The Tribunal’s decision:

  • It accepted Mr. Oziegbe’s evidence that since he was never on the site with them he had no control over the workers
  • It said the most obvious situation where the legislation would be relevant is when the worker “fulfils a role in which it is natural and obvious that the client will exercise control over how the worker performs his or her services.” The tribunal gave an example – in the case of secretaries being provided by an agency who perform an identical function to secretaries that the client directly employs (and who perform all the work practices of that particular client), the control requirement will ‘clearly’ be satisfied
  • So, in plain English that means if the worker does the same job as the client’s employed workforce, you’re likely to find there is ‘control’
  • The tribunal went on to say that the most obvious situation in which the control will not be satisfied is “where the particular service being rendered is one that is extraneous to the basic activity of the client, such that it is entirely natural that the client will have no control or right of control.” The Tribunal gave another example – a construction company that contracts for the servicing of its mechanical equipment. If an independent company services their equipment, the Tribunal wouldn’t expect a worker of the contracted maintenance firm to be regarded as working under the ‘control’ of the construction company. The construction company would tell the worker which vehicles were to be serviced and the worker would ‘do the required maintenance on his own account, and not remotely in accordance with the direction or control of the construction company’
  • The Tribunal emphasised that “the question is not whether the client indicates the particular job to be done, but rather the issue of how it is to be done”
  • In this case, there was no natural connection between security services provided and the construction services. The client company would simply direct the security workers to the relevant access points on site but have no further involvement on how they carried out their work, leaving them to get on with the construction operation.
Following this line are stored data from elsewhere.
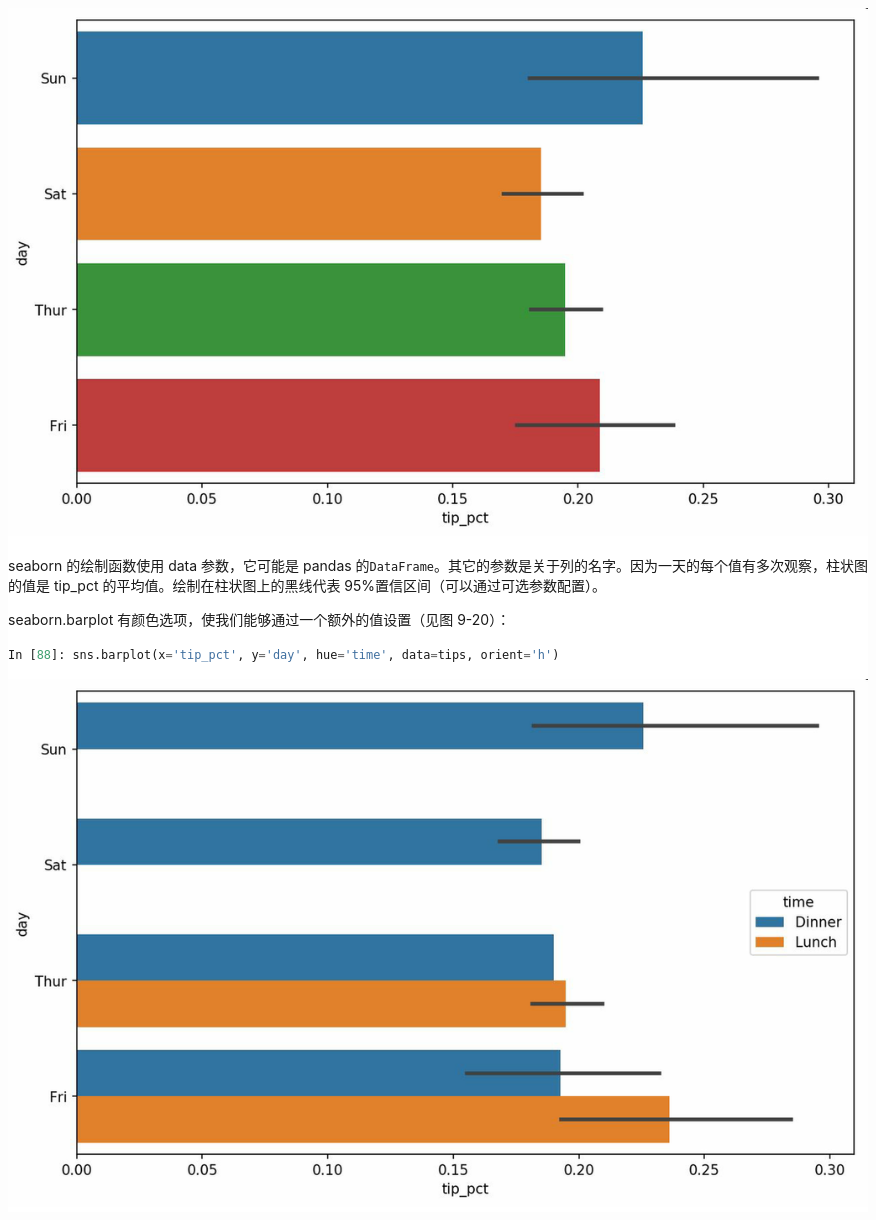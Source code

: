 ![图 9-19 小费的每日比例，带有误差条](img/7178691-c33e8b3add99904b.png)

seaborn 的绘制函数使用 data 参数，它可能是 pandas 的`DataFrame`。其它的参数是关于列的名字。因为一天的每个值有多次观察，柱状图的值是 tip_pct 的平均值。绘制在柱状图上的黑线代表 95%置信区间（可以通过可选参数配置）。

seaborn.barplot 有颜色选项，使我们能够通过一个额外的值设置（见图 9-20）：

```python
In [88]: sns.barplot(x='tip_pct', y='day', hue='time', data=tips, orient='h')
```

![图 9-20 根据天和时间的小费比例](img/7178691-06abe2f070222115.png)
The Tribunal found the security guards were contract workers and not employees as neither Mr. Oziegbe nor the end clients had control, or the right of control, over how the work was actually performed.
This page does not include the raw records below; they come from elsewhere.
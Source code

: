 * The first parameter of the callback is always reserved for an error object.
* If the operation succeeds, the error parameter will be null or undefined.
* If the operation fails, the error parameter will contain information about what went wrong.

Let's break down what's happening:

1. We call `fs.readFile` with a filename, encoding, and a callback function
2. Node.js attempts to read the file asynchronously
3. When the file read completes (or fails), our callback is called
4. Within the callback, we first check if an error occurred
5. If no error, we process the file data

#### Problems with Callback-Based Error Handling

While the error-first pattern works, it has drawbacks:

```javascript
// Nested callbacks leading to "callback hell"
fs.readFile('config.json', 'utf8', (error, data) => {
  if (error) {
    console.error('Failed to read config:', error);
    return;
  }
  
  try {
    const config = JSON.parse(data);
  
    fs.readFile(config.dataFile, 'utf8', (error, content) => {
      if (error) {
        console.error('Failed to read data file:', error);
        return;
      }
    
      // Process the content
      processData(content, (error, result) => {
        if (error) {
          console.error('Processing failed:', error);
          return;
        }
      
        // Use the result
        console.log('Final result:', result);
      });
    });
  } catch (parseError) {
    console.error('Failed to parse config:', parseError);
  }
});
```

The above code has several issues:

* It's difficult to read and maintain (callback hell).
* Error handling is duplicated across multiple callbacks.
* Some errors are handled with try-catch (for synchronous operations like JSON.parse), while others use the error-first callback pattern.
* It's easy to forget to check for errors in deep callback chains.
Some commentators believe this case isn’t helpful at all in IR35 enquiries, or any other employment status or false self-employment cases, except where the exact same circumstances arise.

One IR35 expert said:

“Realistically, contractors rarely enter a business that has absolutely no skills that are aligned with the contractor’s. For example, banks typically have their own developers to work alongside financial IT contractors, and engineering businesses typically have in-house engineers working alongside the contractor teams.
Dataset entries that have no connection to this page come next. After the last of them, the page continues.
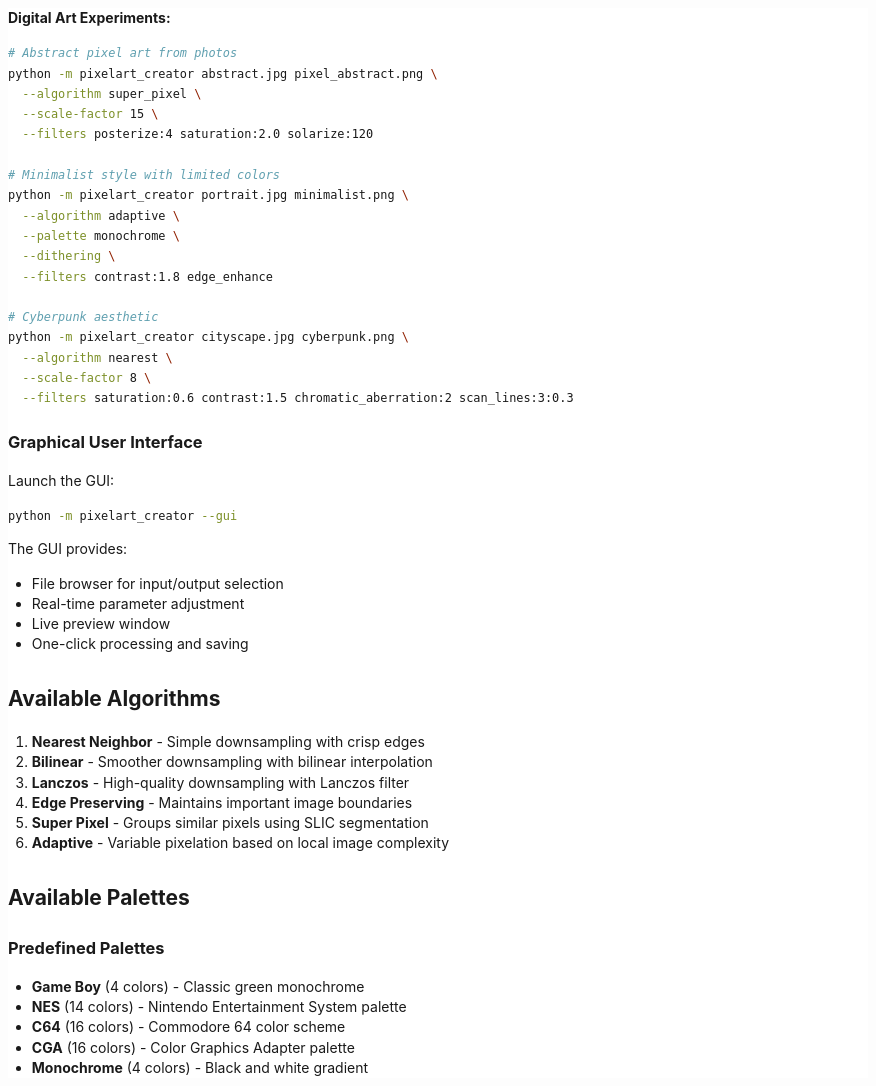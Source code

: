 **Digital Art Experiments:**
```bash
# Abstract pixel art from photos
python -m pixelart_creator abstract.jpg pixel_abstract.png \
  --algorithm super_pixel \
  --scale-factor 15 \
  --filters posterize:4 saturation:2.0 solarize:120

# Minimalist style with limited colors
python -m pixelart_creator portrait.jpg minimalist.png \
  --algorithm adaptive \
  --palette monochrome \
  --dithering \
  --filters contrast:1.8 edge_enhance

# Cyberpunk aesthetic
python -m pixelart_creator cityscape.jpg cyberpunk.png \
  --algorithm nearest \
  --scale-factor 8 \
  --filters saturation:0.6 contrast:1.5 chromatic_aberration:2 scan_lines:3:0.3
```

### Graphical User Interface

Launch the GUI:
```bash
python -m pixelart_creator --gui
```

The GUI provides:
- File browser for input/output selection
- Real-time parameter adjustment
- Live preview window
- One-click processing and saving

## Available Algorithms

1. **Nearest Neighbor** - Simple downsampling with crisp edges
2. **Bilinear** - Smoother downsampling with bilinear interpolation
3. **Lanczos** - High-quality downsampling with Lanczos filter
4. **Edge Preserving** - Maintains important image boundaries
5. **Super Pixel** - Groups similar pixels using SLIC segmentation
6. **Adaptive** - Variable pixelation based on local image complexity

## Available Palettes

### Predefined Palettes
- **Game Boy** (4 colors) - Classic green monochrome
- **NES** (14 colors) - Nintendo Entertainment System palette
- **C64** (16 colors) - Commodore 64 color scheme
- **CGA** (16 colors) - Color Graphics Adapter palette
- **Monochrome** (4 colors) - Black and white gradient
“Control is broken down into four areas: how, when, where and what. This case hinged on the ‘how’, because the clients were presumed by the tribunal judges not to be able to tell the security officers how to do their jobs because there was no evidence that the clients had the in-house expertise to do this. ‘Where’ is commonly ruled out as being a neutral factor because most contractors are required to work on their clients’ sites to access IT systems and equipment; or to perform their duties where they need performing, such as on a construction site, drilling platform or survey vessel When’ and ‘what’ tend to be the deciding factors.”

The expert concluded:

“Although being told when they can work might suggest a contractor is controlled, in most contractors’ cases, they can only access their clients’ sites at certain times.

“If a client’s office is open from 08:00 to 20:00, clearly a contractor can only work during these times. But it is a positive IR35 element if they are able to vary the times they do the work between office hours.

 

“’What’ is increasingly the deciding factor. If a client can decide on whim that a contractor should focus on an emergency project, this demonstrates a high degree of control. However, if the contractor said ‘hold on a minute, I am happy to do this but it is outside of my existing contract so let’s put a new one in place for the duration of this emergency’, then this demonstrates a clear lack of control over what the contractor does.”